This is a detailed summary all of JFK created using the 'Oxford AQA History for A Level: The American Dream: Reality and Illusion ' by Sally Waller, 'Access to History: The American Dream: Reality and Illusion, for AQA, Second Edition' by Roger Turvey, as well as lesson notes from an Oxford-educa...
JFK 1961-63
Reasons for JFK’s success in the presidential election of 1960
- Eisenhower’s errors
- Instead of promoting Nixon’s candidacy, Eisenhower was furiously defending his presidential
record against Kennedy’s attacks on his policies on defence and poverty.
- When Kennedy claimed 17 million Americans went to bed hungry each night,
Eisenhower snapped, ‘They must all be dieting.’
- Eisenhower and Congress’s huge spending cuts to ensure a surplus in 1960 after the 1959
budget deficit of nearly $13 billion led to a recession and damaged Nixon’s campaign.

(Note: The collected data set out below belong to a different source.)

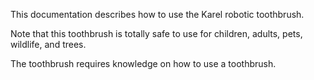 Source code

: This documentation describes how to use the Karel robotic toothbrush.

Note that this toothbrush is totally safe to use for children, adults, pets, wildlife, and trees.

The toothbrush requires knowledge on how to use a toothbrush.
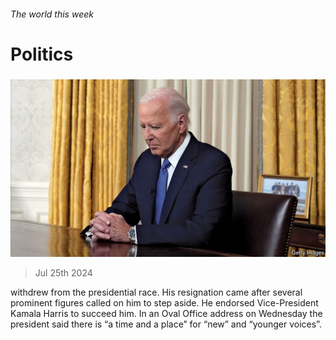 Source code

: ###### The world this week

# Politics 

#####  

![image](images/20240727_WWP003.jpg) 

> Jul 25th 2024 

 withdrew from the presidential race. His resignation came after several prominent figures called on him to step aside. He endorsed Vice-President Kamala Harris to succeed him. In an Oval Office address on Wednesday the president said there is “a time and a place” for “new” and “younger voices”.

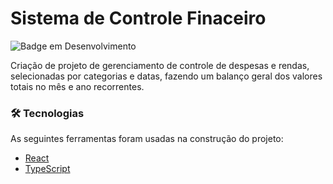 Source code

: # Sistema de Controle Finaceiro
![Badge em Desenvolvimento](http://img.shields.io/static/v1?label=STATUS&message=EM%20DESENVOLVIMENTO&color=GREEN&style=for-the-badge)


Criação de projeto de gerenciamento de controle de despesas e rendas, selecionadas por categorias e datas, fazendo um balanço geral dos valores totais no mês e ano recorrentes.

### 🛠 Tecnologias

As seguintes ferramentas foram usadas na construção do projeto:
- [React](https://pt-br.reactjs.org/)
- [TypeScript](https://www.typescriptlang.org/)
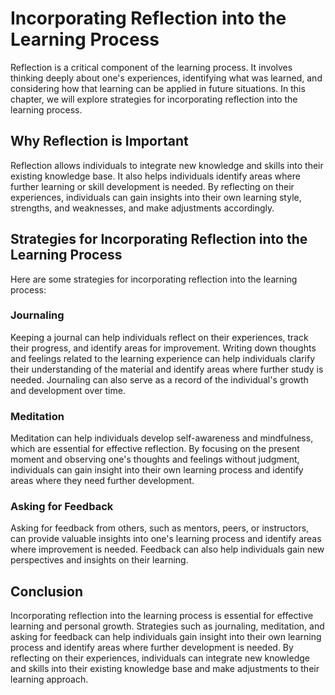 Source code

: Incorporating Reflection into the Learning Process
==========================================================================================

Reflection is a critical component of the learning process. It involves thinking deeply about one's experiences, identifying what was learned, and considering how that learning can be applied in future situations. In this chapter, we will explore strategies for incorporating reflection into the learning process.

Why Reflection is Important
---------------------------

Reflection allows individuals to integrate new knowledge and skills into their existing knowledge base. It also helps individuals identify areas where further learning or skill development is needed. By reflecting on their experiences, individuals can gain insights into their own learning style, strengths, and weaknesses, and make adjustments accordingly.

Strategies for Incorporating Reflection into the Learning Process
-----------------------------------------------------------------

Here are some strategies for incorporating reflection into the learning process:

### Journaling

Keeping a journal can help individuals reflect on their experiences, track their progress, and identify areas for improvement. Writing down thoughts and feelings related to the learning experience can help individuals clarify their understanding of the material and identify areas where further study is needed. Journaling can also serve as a record of the individual's growth and development over time.

### Meditation

Meditation can help individuals develop self-awareness and mindfulness, which are essential for effective reflection. By focusing on the present moment and observing one's thoughts and feelings without judgment, individuals can gain insight into their own learning process and identify areas where they need further development.

### Asking for Feedback

Asking for feedback from others, such as mentors, peers, or instructors, can provide valuable insights into one's learning process and identify areas where improvement is needed. Feedback can also help individuals gain new perspectives and insights on their learning.

Conclusion
----------

Incorporating reflection into the learning process is essential for effective learning and personal growth. Strategies such as journaling, meditation, and asking for feedback can help individuals gain insight into their own learning process and identify areas where further development is needed. By reflecting on their experiences, individuals can integrate new knowledge and skills into their existing knowledge base and make adjustments to their learning approach.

- Eisenhower’s refusal to refute Kennedy’s inaccurate accusations of a ‘missile gap’ in the
Soviet’s favour due to the potential exposure of covert US actions and encouragement of
further Soviet arms build-up left Nixon looking weak on defence.
- Nixon made his governmental experience central to his campaign, but when a reporter asked
Eisenhower for an example of a ‘major idea’ of Nixon’s that he had adopted, Eisenhower
answered, ‘If you give me a week, I might think of one.’
- Nixon’s errors
- Nixon’s televised debates with Kennedy gave Kennedy free advertising as Nixon was
already well known. This could have been avoided if he listened to Eisenhower’s advice.
- Nixon’s promise to campaign in all 50 states led to his obvious exhaustion during his debate.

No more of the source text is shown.